> [Exercise aim]:
Find the lines of the material below that include the string "additionalOptions", then copy each one.

━━━━━━━━━━━━━━━━━━━━

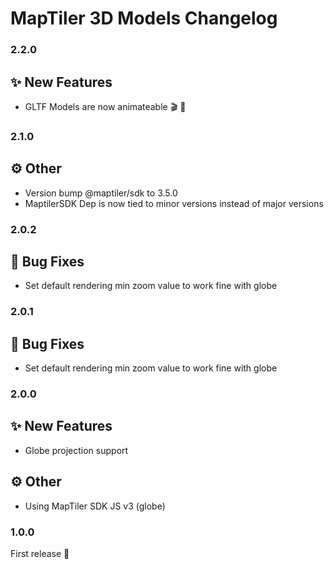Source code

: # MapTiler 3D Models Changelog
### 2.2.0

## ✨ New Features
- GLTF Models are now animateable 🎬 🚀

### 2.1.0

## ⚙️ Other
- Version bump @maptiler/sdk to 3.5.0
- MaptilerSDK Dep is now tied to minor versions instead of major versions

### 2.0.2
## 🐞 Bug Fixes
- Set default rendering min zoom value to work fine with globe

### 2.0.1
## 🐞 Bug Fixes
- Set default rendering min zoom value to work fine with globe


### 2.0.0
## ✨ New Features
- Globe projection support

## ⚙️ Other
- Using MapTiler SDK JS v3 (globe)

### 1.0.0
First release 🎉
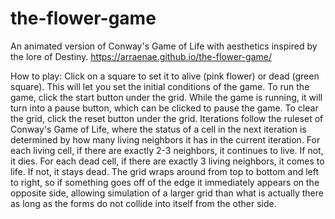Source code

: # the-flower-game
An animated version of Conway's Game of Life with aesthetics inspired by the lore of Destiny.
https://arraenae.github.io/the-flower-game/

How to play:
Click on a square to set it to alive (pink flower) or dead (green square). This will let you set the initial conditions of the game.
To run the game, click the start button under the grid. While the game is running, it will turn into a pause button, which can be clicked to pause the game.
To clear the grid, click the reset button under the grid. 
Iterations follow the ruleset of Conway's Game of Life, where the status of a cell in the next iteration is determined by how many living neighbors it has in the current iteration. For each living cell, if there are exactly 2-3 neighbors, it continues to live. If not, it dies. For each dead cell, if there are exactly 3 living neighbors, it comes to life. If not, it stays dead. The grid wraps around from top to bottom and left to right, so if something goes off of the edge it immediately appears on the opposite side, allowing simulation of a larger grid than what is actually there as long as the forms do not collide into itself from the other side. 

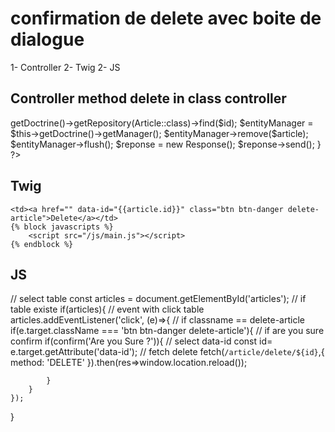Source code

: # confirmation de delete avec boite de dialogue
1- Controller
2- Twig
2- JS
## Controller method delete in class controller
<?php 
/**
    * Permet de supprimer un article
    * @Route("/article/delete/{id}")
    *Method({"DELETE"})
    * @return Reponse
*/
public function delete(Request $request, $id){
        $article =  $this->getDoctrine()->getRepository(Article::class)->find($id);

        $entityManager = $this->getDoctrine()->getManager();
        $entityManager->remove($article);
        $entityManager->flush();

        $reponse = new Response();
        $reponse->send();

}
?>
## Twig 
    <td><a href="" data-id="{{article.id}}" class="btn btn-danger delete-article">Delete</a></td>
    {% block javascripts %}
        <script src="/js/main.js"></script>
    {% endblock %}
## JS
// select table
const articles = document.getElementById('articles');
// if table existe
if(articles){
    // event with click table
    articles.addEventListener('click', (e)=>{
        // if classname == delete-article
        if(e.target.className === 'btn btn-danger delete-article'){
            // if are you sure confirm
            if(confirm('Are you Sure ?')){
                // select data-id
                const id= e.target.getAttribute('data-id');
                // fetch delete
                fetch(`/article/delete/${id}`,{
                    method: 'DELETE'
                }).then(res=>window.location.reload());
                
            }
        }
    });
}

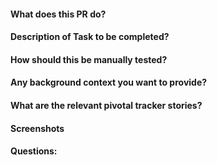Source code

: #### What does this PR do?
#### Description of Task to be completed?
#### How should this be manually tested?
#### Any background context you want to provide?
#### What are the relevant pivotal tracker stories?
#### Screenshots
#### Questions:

━━━━━━━━━━━━━━━━━━━━

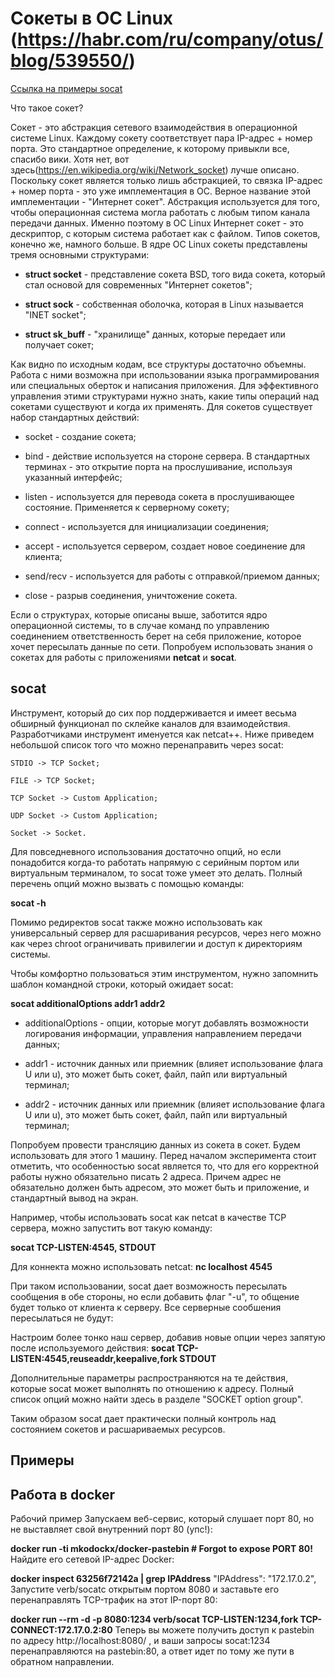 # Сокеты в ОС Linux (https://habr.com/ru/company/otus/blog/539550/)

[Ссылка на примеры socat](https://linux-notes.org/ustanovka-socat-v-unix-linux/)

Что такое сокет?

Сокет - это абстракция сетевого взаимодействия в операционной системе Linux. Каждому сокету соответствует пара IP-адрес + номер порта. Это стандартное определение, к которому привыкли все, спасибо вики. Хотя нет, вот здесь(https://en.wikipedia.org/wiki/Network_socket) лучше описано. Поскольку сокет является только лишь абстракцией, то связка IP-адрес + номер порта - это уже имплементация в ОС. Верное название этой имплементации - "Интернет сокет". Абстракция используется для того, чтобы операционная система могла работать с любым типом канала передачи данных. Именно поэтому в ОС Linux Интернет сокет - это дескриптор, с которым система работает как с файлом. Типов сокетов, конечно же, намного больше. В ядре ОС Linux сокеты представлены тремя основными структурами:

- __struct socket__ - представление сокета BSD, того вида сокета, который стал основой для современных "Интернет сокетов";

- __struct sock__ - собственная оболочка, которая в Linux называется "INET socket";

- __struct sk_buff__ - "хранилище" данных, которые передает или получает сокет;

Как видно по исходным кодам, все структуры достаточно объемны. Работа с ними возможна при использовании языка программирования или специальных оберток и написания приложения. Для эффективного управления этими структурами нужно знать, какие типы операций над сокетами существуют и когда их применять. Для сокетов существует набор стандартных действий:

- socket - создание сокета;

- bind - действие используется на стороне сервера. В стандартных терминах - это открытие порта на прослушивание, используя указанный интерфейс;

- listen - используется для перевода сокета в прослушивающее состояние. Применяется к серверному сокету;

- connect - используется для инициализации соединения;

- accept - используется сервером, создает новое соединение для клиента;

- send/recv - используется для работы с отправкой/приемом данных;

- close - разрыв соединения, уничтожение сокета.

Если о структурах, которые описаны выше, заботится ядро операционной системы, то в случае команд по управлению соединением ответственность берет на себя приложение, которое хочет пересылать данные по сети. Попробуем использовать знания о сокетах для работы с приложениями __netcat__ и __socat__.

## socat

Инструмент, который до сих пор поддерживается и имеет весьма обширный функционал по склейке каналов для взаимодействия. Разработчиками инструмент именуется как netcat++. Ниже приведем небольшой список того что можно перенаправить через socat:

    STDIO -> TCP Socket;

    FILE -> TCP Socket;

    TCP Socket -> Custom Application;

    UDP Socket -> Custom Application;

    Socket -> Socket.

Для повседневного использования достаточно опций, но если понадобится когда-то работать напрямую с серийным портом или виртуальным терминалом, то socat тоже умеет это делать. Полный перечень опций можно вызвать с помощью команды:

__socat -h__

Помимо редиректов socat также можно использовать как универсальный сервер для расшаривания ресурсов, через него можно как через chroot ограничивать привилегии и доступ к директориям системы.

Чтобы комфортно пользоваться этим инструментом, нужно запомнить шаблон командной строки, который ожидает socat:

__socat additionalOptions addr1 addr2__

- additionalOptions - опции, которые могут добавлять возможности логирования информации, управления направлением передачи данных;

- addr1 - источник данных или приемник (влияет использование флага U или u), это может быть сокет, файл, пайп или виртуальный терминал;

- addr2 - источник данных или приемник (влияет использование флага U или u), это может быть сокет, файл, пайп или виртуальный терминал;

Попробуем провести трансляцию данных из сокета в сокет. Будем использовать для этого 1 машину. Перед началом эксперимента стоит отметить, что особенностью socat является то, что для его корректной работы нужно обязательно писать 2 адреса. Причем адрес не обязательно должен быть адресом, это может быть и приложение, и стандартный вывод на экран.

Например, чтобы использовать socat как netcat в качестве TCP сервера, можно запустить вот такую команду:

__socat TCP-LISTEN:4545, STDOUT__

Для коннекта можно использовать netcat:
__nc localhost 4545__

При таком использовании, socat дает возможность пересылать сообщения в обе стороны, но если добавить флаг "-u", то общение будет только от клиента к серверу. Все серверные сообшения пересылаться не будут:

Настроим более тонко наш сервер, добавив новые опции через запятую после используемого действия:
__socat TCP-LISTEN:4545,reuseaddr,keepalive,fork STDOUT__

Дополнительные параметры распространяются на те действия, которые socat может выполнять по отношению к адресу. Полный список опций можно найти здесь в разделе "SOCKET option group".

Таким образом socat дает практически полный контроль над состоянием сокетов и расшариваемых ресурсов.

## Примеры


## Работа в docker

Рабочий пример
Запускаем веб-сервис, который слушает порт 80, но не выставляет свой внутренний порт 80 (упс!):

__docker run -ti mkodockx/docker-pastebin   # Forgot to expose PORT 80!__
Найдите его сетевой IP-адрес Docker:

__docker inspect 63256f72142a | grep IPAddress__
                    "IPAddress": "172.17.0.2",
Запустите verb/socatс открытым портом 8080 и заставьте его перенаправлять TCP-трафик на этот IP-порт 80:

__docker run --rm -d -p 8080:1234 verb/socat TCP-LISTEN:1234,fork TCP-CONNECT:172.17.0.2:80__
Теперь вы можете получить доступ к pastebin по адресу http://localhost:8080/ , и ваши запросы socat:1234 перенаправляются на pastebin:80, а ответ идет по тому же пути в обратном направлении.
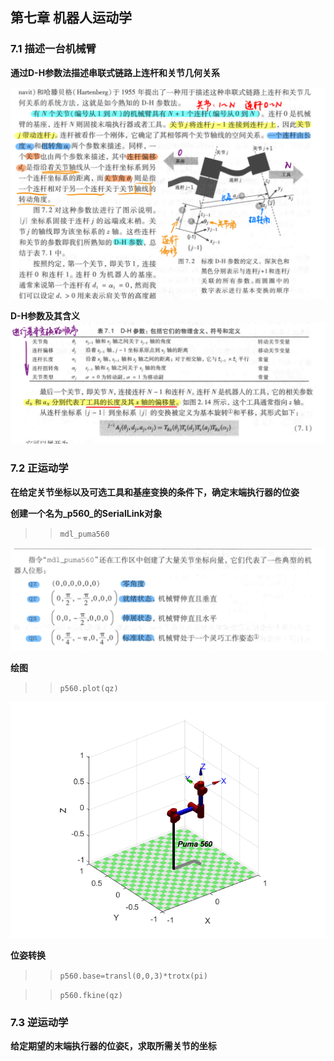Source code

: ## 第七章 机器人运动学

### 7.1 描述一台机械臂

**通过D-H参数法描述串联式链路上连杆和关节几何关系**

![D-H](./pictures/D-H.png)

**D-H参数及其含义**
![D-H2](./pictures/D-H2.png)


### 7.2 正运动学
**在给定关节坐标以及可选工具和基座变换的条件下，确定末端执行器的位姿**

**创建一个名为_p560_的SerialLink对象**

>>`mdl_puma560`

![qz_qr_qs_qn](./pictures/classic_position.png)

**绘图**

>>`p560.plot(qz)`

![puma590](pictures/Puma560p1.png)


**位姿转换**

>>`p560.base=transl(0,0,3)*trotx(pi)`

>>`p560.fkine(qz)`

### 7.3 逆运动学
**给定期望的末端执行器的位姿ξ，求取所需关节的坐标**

━━━━━━━━━━━━━━━━━━━━

> [Solution to this task]:
__socat additionalOptions addr1 addr2__
- additionalOptions - опции, которые могут добавлять возможности логирования информации, управления направлением передачи данных;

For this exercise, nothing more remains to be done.